Так произошло и с русской государственностью и культурой. Ведь конец Киевской Руси знаменовал крушение не только «империи Рюриковичей», но и цельного существования древнерусской нации и культуры. С конца XV века мы уже имеем дело с тремя различными национальными организмами: русским, украинским, белорусским. Они близки между собой, их соединяет кровная и духовная связь, но развиваются они уже по-разному и пути их особые. И все же, несмотря на особость, они будут тяготеть друг к другу, пока не воссоединятся в одном государстве. Память об общем начале, о юном и зеленом древе киевской государственности будет равно дорога им и доживет до нашего времени.
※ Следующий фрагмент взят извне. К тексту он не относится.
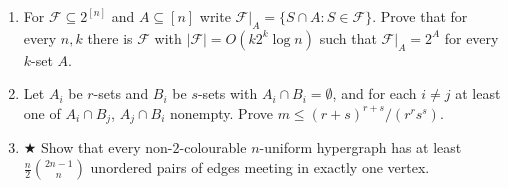 \begin{enumerate}[itemsep=4pt]
        every edge sees all four colours.
  \item For $\mathcal F\subseteq 2^{[n]}$ and $A\subseteq[n]$ write
        $\mathcal F|_A=\{S\cap A:S\in\mathcal F\}$. Prove that for every $n,k$
        there is $\mathcal F$ with $|\mathcal F|=O(k2^k\log n)$ such that
        $\mathcal F|_A=2^A$ for every $k$-set $A$.
  \item Let $A_i$ be $r$-sets and $B_i$ be $s$-sets with $A_i\cap B_i=\emptyset$,
        and for each $i\ne j$ at least one of $A_i\cap B_j$, $A_j\cap B_i$
        nonempty. Prove $m\le(r+s)^{r+s}/(r^r s^s)$.
  \item $\bigstar$ Show that every non-$2$-colourable $n$-uniform hypergraph has
        at least $\tfrac n2\binom{2n-1}{n}$ unordered pairs of edges meeting in
        exactly one vertex.
\end{enumerate}
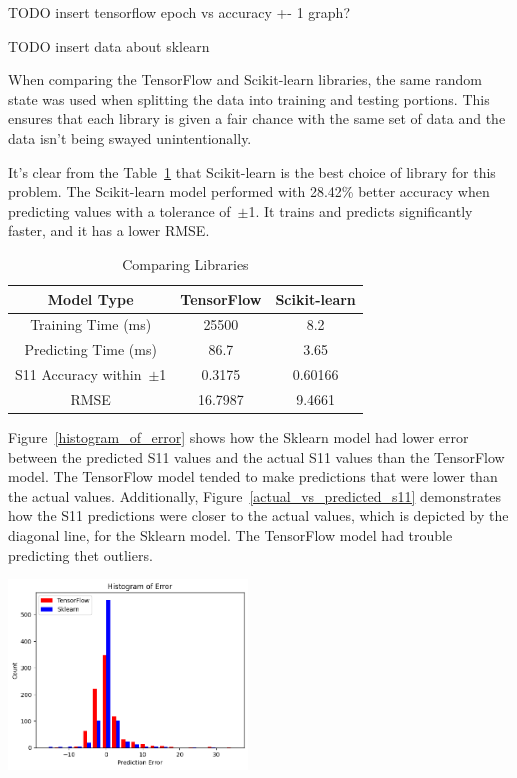 \documentclass[lettersize,journal]{IEEEtran}
\newenvironment{Figure}
    {\par\medskip\noindent\minipage{\linewidth}}
    {\endminipage\par\medskip}
\begin{document}
TODO insert tensorflow epoch vs accuracy +- 1 graph? 

TODO insert data about sklearn 

When comparing the TensorFlow and Scikit-learn libraries, the same random state was used when splitting the data into training and testing portions. This ensures that each library is given a fair chance with the same set of data and the data isn't being swayed unintentionally. 

It's clear from the Table~\ref{comparing_libraries} that Scikit-learn is the best choice of library for this problem. The Scikit-learn model performed with 28.42\% better accuracy when predicting values with a tolerance of~$\pm$1. It trains and predicts significantly faster, and it has a lower RMSE.

\begin{table}[h]
\caption{Comparing Libraries}
\begin{center}
\begin{tabular}{ |c|c|c| }
    \hline
    Model Type & TensorFlow & Scikit-learn \\ 
    \hline
    Training Time (ms) & 25500 & 8.2 \\  
    \hline
    Predicting Time (ms) & 86.7 & 3.65 \\
    \hline
    S11 Accuracy within~$\pm$1 & 0.3175 & 0.60166 \\
    \hline
    RMSE & 16.7987 & 9.4661 \\
    \hline
\end{tabular}
\end{center}
\label{comparing_libraries}
\end{table}

Figure~\ref{histogram_of_error} shows how the Sklearn model had lower error between the predicted S11 values and the actual S11 values than the TensorFlow model. The TensorFlow model tended to make predictions that were lower than the actual values. Additionally, Figure~\ref{actual_vs_predicted_s11} demonstrates how the S11 predictions were closer to the actual values, which is depicted by the diagonal line, for the Sklearn model. The TensorFlow model had trouble predicting thet outliers. 

\begin{Figure}
    \centering
    \includegraphics[width=2.5in]{histogram}
    \label{histogram_of_error}
\end{Figure}
\end{document}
Почему и зачем написана эта глава?

Два с половиной столетия разделяют буквы на глиняной корчаге из Гнездниковского городища и цветную словесную вязь «Слова о полку Игореве». Мы увидели, как зацвело, расцвело и заплодоносило в этот короткий срок живое чудо русской письменности. Ведь исторически такой срок — а мы ведем его буквально от нуля — впрямь предельно краток. И вот в ограниченное время создана сильная, щедрая, разветвленная литература. Появились читатели и ценители ее, круг их ширился и вбирал в свою черту все слои общества. Рождались новые жанры, которые должны были удовлетворить вкусы и потребности разнородной читательской среды. С первых своих шагов литература включилась в политическую и идейную борьбу, прочно связала себя с интересами общества и государства. Литература в отличие от фольклора немыслима без индивидуального творчества, она хранит и запечатлевает почерки своих создателей. Первые русские писатели Илларион и Нестор, Кирилл Туровский и Даниил Заточник, наконец, великий автор «Слова» — это ярко выраженные дарования, которые невозможно смешать между собой.
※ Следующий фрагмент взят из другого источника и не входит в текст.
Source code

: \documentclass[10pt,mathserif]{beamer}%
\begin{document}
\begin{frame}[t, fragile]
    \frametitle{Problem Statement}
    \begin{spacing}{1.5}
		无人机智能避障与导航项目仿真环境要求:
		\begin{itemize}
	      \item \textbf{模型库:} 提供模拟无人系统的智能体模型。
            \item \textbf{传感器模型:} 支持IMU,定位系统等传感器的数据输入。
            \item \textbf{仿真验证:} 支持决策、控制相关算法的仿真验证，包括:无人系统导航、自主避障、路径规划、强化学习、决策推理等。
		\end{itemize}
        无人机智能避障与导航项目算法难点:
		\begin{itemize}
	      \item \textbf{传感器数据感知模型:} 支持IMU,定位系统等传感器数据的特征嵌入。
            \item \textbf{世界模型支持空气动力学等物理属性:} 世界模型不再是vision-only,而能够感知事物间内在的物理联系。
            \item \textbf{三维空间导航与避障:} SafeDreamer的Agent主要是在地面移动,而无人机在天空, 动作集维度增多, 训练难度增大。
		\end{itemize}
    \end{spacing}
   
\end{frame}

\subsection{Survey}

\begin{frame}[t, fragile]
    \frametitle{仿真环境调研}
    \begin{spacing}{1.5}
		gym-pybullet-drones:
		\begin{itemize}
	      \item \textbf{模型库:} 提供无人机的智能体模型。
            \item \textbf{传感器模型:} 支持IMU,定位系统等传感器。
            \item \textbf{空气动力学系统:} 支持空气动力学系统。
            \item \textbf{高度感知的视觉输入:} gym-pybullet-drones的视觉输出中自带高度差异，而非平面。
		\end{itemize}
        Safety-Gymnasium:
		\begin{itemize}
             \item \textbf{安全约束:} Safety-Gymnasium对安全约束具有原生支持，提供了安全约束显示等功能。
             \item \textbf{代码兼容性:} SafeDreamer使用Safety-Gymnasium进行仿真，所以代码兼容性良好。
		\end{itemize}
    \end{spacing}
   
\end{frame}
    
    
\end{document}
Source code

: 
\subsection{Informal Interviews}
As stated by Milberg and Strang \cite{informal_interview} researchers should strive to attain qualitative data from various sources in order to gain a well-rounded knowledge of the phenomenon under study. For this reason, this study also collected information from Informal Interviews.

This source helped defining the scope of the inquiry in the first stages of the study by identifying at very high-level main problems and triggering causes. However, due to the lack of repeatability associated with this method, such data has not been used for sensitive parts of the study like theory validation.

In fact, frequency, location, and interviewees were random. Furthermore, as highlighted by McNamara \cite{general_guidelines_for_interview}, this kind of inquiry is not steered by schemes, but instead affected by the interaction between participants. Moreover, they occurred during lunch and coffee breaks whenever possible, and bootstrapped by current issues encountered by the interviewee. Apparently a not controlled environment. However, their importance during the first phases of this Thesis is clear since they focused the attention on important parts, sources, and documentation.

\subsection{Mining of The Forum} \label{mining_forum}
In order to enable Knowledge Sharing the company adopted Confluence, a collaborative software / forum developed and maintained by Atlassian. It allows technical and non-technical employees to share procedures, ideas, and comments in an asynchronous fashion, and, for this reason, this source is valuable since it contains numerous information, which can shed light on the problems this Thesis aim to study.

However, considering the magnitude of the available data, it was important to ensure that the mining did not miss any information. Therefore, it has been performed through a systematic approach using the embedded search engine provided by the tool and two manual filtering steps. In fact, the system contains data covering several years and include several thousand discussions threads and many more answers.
На примере другой страны, другого народа, другого языка тоже можно было бы показать, как письменность, назначенная для узкопрактических целей («гороухша»), постепенно стала служить духовно-интеллектуальным нуждам («Слово о полку Игореве»). Но, не говоря о том, что добра от добра не ищут и наш пример ближе и доступнее, редко происходит в истории такое стремительное становление литературы, как в Древней Руси. Кроме того, мы можем наблюдать это становление в четко очерченных рамках сжатого исторического периода, что представляет неоспоримые преимущества наглядности.

Письменность знаменовала крупнейший переворот в духовной жизни человечества. Одним из великих следствий этого переворота явилось возникновение литературы. К рассмотрению ее особенностей мы перейдем в следующей главе.